◆ Exercise data
● ● ● ● ●

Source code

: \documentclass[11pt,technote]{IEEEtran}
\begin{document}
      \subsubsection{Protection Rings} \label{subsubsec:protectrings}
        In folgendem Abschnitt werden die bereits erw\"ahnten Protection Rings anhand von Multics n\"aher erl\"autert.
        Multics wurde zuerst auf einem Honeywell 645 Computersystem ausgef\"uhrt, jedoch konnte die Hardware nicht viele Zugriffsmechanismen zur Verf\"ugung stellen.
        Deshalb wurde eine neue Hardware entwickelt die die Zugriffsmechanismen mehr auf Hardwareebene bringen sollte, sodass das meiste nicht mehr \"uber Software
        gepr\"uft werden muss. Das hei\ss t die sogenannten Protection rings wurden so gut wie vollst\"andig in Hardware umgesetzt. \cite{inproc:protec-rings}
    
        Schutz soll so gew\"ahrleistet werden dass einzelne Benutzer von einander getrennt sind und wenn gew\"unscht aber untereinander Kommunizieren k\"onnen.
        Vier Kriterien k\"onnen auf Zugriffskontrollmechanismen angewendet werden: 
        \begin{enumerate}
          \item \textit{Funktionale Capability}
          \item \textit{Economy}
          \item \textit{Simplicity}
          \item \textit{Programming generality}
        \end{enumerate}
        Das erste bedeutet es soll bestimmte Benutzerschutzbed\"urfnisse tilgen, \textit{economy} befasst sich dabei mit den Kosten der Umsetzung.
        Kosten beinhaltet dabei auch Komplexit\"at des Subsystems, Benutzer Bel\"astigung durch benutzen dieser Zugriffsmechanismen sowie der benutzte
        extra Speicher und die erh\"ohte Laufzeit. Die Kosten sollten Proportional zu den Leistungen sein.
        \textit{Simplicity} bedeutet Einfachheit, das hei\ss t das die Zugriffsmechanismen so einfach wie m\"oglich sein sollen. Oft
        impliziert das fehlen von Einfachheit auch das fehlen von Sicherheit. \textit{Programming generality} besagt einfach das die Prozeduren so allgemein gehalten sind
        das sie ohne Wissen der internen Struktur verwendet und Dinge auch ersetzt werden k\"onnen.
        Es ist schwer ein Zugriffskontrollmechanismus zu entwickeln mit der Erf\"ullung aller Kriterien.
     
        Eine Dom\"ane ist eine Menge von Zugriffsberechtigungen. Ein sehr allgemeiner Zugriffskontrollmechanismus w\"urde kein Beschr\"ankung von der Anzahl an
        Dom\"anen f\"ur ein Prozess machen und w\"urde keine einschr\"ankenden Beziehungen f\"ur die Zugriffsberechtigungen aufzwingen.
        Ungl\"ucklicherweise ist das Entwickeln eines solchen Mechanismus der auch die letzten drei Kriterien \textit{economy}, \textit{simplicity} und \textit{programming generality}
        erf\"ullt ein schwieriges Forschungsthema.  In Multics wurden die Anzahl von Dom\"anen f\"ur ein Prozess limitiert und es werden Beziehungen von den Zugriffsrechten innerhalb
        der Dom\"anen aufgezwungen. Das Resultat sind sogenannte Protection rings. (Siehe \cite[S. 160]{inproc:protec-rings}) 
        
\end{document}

● ● ● ● ●

◆ Action item
Please transcribe the listing in its entirety, exactly.

◆ Finished exercise
Source code

: \documentclass[11pt,technote]{IEEEtran}
\begin{document}
      \subsubsection{Protection Rings} \label{subsubsec:protectrings}
        In folgendem Abschnitt werden die bereits erw\"ahnten Protection Rings anhand von Multics n\"aher erl\"autert.
        Multics wurde zuerst auf einem Honeywell 645 Computersystem ausgef\"uhrt, jedoch konnte die Hardware nicht viele Zugriffsmechanismen zur Verf\"ugung stellen.
        Deshalb wurde eine neue Hardware entwickelt die die Zugriffsmechanismen mehr auf Hardwareebene bringen sollte, sodass das meiste nicht mehr \"uber Software
        gepr\"uft werden muss. Das hei\ss t die sogenannten Protection rings wurden so gut wie vollst\"andig in Hardware umgesetzt. \cite{inproc:protec-rings}
    
        Schutz soll so gew\"ahrleistet werden dass einzelne Benutzer von einander getrennt sind und wenn gew\"unscht aber untereinander Kommunizieren k\"onnen.
        Vier Kriterien k\"onnen auf Zugriffskontrollmechanismen angewendet werden: 
        \begin{enumerate}
          \item \textit{Funktionale Capability}
          \item \textit{Economy}
          \item \textit{Simplicity}
          \item \textit{Programming generality}
        \end{enumerate}
        Das erste bedeutet es soll bestimmte Benutzerschutzbed\"urfnisse tilgen, \textit{economy} befasst sich dabei mit den Kosten der Umsetzung.
        Kosten beinhaltet dabei auch Komplexit\"at des Subsystems, Benutzer Bel\"astigung durch benutzen dieser Zugriffsmechanismen sowie der benutzte
        extra Speicher und die erh\"ohte Laufzeit. Die Kosten sollten Proportional zu den Leistungen sein.
        \textit{Simplicity} bedeutet Einfachheit, das hei\ss t das die Zugriffsmechanismen so einfach wie m\"oglich sein sollen. Oft
        impliziert das fehlen von Einfachheit auch das fehlen von Sicherheit. \textit{Programming generality} besagt einfach das die Prozeduren so allgemein gehalten sind
        das sie ohne Wissen der internen Struktur verwendet und Dinge auch ersetzt werden k\"onnen.
        Es ist schwer ein Zugriffskontrollmechanismus zu entwickeln mit der Erf\"ullung aller Kriterien.
     
        Eine Dom\"ane ist eine Menge von Zugriffsberechtigungen. Ein sehr allgemeiner Zugriffskontrollmechanismus w\"urde kein Beschr\"ankung von der Anzahl an
        Dom\"anen f\"ur ein Prozess machen und w\"urde keine einschr\"ankenden Beziehungen f\"ur die Zugriffsberechtigungen aufzwingen.
        Ungl\"ucklicherweise ist das Entwickeln eines solchen Mechanismus der auch die letzten drei Kriterien \textit{economy}, \textit{simplicity} und \textit{programming generality}
        erf\"ullt ein schwieriges Forschungsthema.  In Multics wurden die Anzahl von Dom\"anen f\"ur ein Prozess limitiert und es werden Beziehungen von den Zugriffsrechten innerhalb
        der Dom\"anen aufgezwungen. Das Resultat sind sogenannte Protection rings. (Siehe \cite[S. 160]{inproc:protec-rings}) 
        
\end{document}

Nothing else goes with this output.